**REQUIRED WORK**. Can you quote, word for word, every line from the first line of the records below through the line containing "Support Tool v0.1.0**", and nothing else?
[[ INFORMATION PROVIDED, beginning ]]
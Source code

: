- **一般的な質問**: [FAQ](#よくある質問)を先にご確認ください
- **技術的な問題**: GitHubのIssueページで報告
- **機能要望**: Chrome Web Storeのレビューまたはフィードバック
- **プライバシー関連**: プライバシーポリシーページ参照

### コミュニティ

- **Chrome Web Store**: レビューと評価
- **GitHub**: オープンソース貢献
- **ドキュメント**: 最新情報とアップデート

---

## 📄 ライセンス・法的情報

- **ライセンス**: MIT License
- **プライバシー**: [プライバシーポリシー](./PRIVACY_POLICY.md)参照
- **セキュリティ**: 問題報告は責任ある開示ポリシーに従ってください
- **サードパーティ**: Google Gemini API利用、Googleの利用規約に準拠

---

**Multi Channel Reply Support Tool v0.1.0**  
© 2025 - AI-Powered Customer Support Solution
[[ INFORMATION PROVIDED, end ]]
**RESPONSE TO THIS TASK**.
Source code

:- **一般的な質問**: [FAQ](#よくある質問)を先にご確認ください
- **技術的な問題**: GitHubのIssueページで報告
- **機能要望**: Chrome Web Storeのレビューまたはフィードバック
- **プライバシー関連**: プライバシーポリシーページ参照

### コミュニティ

- **Chrome Web Store**: レビューと評価
- **GitHub**: オープンソース貢献
- **ドキュメント**: 最新情報とアップデート

---

## 📄 ライセンス・法的情報

- **ライセンス**: MIT License
- **プライバシー**: [プライバシーポリシー](./PRIVACY_POLICY.md)参照
- **セキュリティ**: 問題報告は責任ある開示ポリシーに従ってください
- **サードパーティ**: Google Gemini API利用、Googleの利用規約に準拠

---

**Multi Channel Reply Support Tool v0.1.0**  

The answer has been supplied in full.